# DATA TO EXAMINE:
╔══
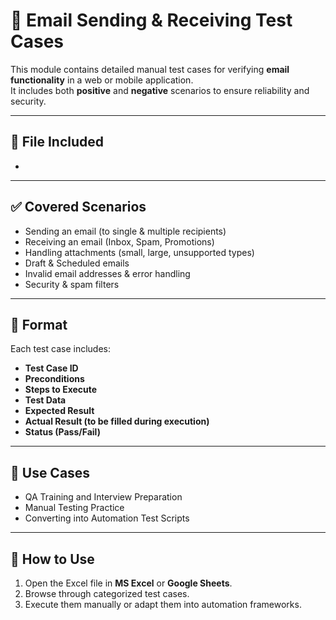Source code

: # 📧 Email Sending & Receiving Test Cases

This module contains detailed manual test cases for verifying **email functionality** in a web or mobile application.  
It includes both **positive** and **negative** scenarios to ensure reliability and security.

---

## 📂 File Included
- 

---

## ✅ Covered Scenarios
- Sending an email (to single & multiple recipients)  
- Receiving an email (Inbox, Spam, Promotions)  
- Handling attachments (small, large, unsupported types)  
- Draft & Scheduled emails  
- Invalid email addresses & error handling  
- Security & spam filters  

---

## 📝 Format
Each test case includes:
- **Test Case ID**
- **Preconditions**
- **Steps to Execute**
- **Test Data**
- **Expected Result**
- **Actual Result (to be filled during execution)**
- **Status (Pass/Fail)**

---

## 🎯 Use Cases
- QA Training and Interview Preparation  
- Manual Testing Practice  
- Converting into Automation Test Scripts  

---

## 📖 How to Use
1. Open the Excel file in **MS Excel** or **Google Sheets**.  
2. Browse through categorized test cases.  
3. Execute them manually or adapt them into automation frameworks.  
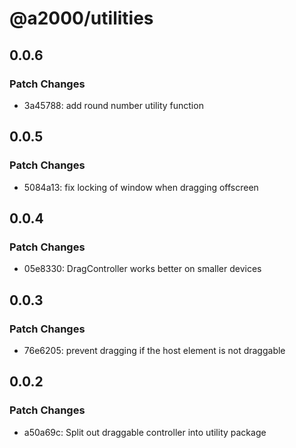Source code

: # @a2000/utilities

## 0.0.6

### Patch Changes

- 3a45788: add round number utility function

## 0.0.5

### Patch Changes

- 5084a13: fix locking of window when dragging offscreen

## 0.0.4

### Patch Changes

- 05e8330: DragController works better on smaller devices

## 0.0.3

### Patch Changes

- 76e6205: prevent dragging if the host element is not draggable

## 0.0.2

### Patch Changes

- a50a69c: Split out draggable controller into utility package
╚══
# TASK REQUIREMENTS:
When a line in the records above contains the word "draggable", copy it.

# ANSWER BELOW:
- 76e6205: prevent dragging if the host element is not draggable
- a50a69c: Split out draggable controller into utility package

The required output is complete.